Listening to some of the releases flying under the resurgent hard techno banner, it’s easy to believe that if you wait long enough, pretty much anything will come back into fashion. Such a high proportion of the contemporary releases share the same lack of artistic quality as late 90s loop techno that the only conclusion one can draw is that a new generation are now making questionable production and record-buying choices.
That’s not to suggest that age guarantees creative prowess – some of the dodgiest releases are coming from old hands who really should know better. Thankfully, acts like Orphx and Ancient Methods who have been around the block a few times, are constantly refining their sound. In both instances, this has manifested itself in a more considered approach – witness Orphx’s series of releases on Sonic Groove and Ancient Methods’ recent solo act remixes.
For this collaboration as Eschaton, they seem to have gone back to basics. “Seven Signs” is the only hint of a more reflective sound from either party, expressed through dubbed out drums and, in the second half of the track, a trancey climax. Elsewhere, the sound is more brutal, “Kali” is a maze of wiry rhythms and jagged edge percussion, so relentless that midway through what could be identified as a wounded, wild animal lets out a series of screeches.

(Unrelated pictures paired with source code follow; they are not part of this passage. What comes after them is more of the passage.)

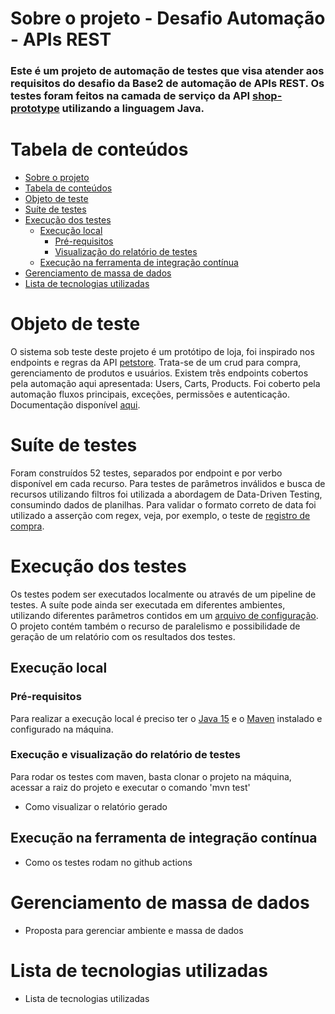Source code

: # Sobre o projeto - Desafio Automação - APIs REST
### Este é um projeto de automação de testes que visa atender aos requisitos do desafio da Base2 de automação de APIs REST. Os testes foram feitos na camada de serviço da API [shop-prototype](https://github.com/nozellamila/shop-prototype) utilizando a linguagem Java.

# Tabela de conteúdos
<!--ts-->
   * [Sobre o projeto](#sobre-o-projeto---desafio-automação---apis-rest)
   * [Tabela de conteúdos](#tabela-de-conteúdos)
   * [Objeto de teste](#objeto-de-teste)
   * [Suíte de testes](#suíte-de-testes)
   * [Execução dos testes](#execução-dos-testes)
      * [Execução local](#execução-local)
        * [Pré-requisitos](#pré-requisitos)
        * [Visualização do relatório de testes](#visualização-do-relatório-de-testes)
      * [Execução na ferramenta de integração contínua](#execução-na-ferramenta-de-integração-contínua)
   * [Gerenciamento de massa de dados](#gerenciamento-de-massa-de-dados)
   * [Lista de tecnologias utilizadas](#lista-de-tecnologias-utilizadas)
<!--te-->

# Objeto de teste
O sistema sob teste deste projeto é um protótipo de loja, foi inspirado nos endpoints e regras da API [petstore](https://petstore.swagger.io/). Trata-se de um crud para compra, gerenciamento de produtos e usuários. Existem três endpoints cobertos pela automação aqui apresentada: Users, Carts, Products. Foi coberto pela automação fluxos principais, exceções, permissões e autenticação. Documentação disponível [aqui](https://shop-prototype-mila.herokuapp.com/swagger-ui/index.html).
# Suíte de testes
Foram construídos 52 testes, separados por endpoint e por verbo disponível em cada recurso. Para testes de parâmetros inválidos e busca de recursos utilizando filtros foi utilizada a abordagem de Data-Driven Testing, consumindo dados de planilhas. Para validar o formato correto de data foi utilizado a asserção com regex, veja, por exemplo, o teste de [registro de compra](https://github.com/nozellamila/desafio-api-shop/blob/master/src/test/java/com/desafioapishop/tests/cart/RegisterCartTests.java).
# Execução dos testes
Os testes podem ser executados localmente ou através de um pipeline de testes. A suíte pode ainda ser executada em diferentes ambientes, utilizando diferentes parâmetros contidos em um [arquivo de configuração](https://github.com/nozellamila/desafio-api-shop/blob/master/src/test/globalParameters.properties). O projeto contém também o recurso de paralelismo e possibilidade de geração de um relatório com os resultados dos testes.
## Execução local
### Pré-requisitos
Para realizar a execução local é preciso ter o [Java 15](https://www.oracle.com/java/technologies/javase/jdk15-archive-downloads.html) e o [Maven](https://maven.apache.org/download.cgi) instalado e configurado na máquina.

### Execução e visualização do relatório de testes
Para rodar os testes com maven, basta clonar o projeto na máquina, acessar a raiz do projeto e executar o comando 'mvn test'

- Como visualizar o relatório gerado
## Execução na ferramenta de integração contínua
- Como os testes rodam no github actions
# Gerenciamento de massa de dados
- Proposta para gerenciar ambiente e massa de dados
# Lista de tecnologias utilizadas
- Lista de tecnologias utilizadas
  



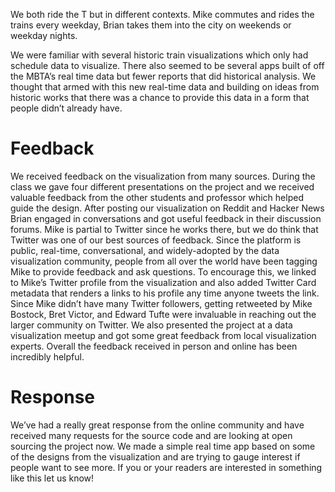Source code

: We both ride the T but in different contexts.  Mike commutes and rides the trains every weekday, Brian takes them into the city on weekends or weekday nights.

We were familiar with several historic train visualizations which only had schedule data to visualize.  There also seemed to be several apps built of off the MBTA’s real time data but fewer reports that did historical analysis.  We thought that armed with this new real-time data and building on ideas from historic works that there was a chance to provide this data in a form that people didn’t already have.

# Feedback
We received feedback on the visualization from many sources.  During the class we gave four different presentations on the project and we received valuable feedback from the other students and professor which helped guide the design. After posting our visualization on Reddit and Hacker News Brian engaged in conversations and got useful feedback in their discussion forums.  Mike is partial to Twitter since he works there, but we do think that Twitter was one of our best sources of feedback. Since the platform is public, real-time, conversational, and widely-adopted by the data visualization community, people from all over the world have been tagging Mike to provide feedback and ask questions.  To encourage this, we linked to Mike’s Twitter profile from the visualization and also added Twitter Card metadata that renders a links to his profile any time anyone tweets the link.  Since Mike didn’t have many Twitter followers, getting retweeted by Mike Bostock, Bret Victor, and Edward Tufte were invaluable in reaching out the larger community on Twitter.  We also presented the project at a data visualization meetup and got some great feedback from local visualization experts.  Overall the feedback received in person and online has been incredibly helpful.

# Response
We’ve had a really great response from the online community and have received many requests for the source code and are looking at open sourcing the project now.  We made a simple real time app based on some of the designs from the visualization and are trying to gauge interest if people want to see more.  If you or your readers are interested in something like this let us know!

“Degenerate” is also relentless, although on this occasion, the kind of sinister textures that Orphx used on Black Light serve to offset the claustrophobic broken beats of Ancient Methods. There’s no such concession on “Age of Iron”. Apart from being one of the most aptly-named tracks of recent years, it features kicks so hard and filters so overwhelming that it sounds like the accompanying percussive shards are being sucked through an out of control wind tunnel. Only the hoover bass belching out black tones keeps the arrangement grounded in this dimension.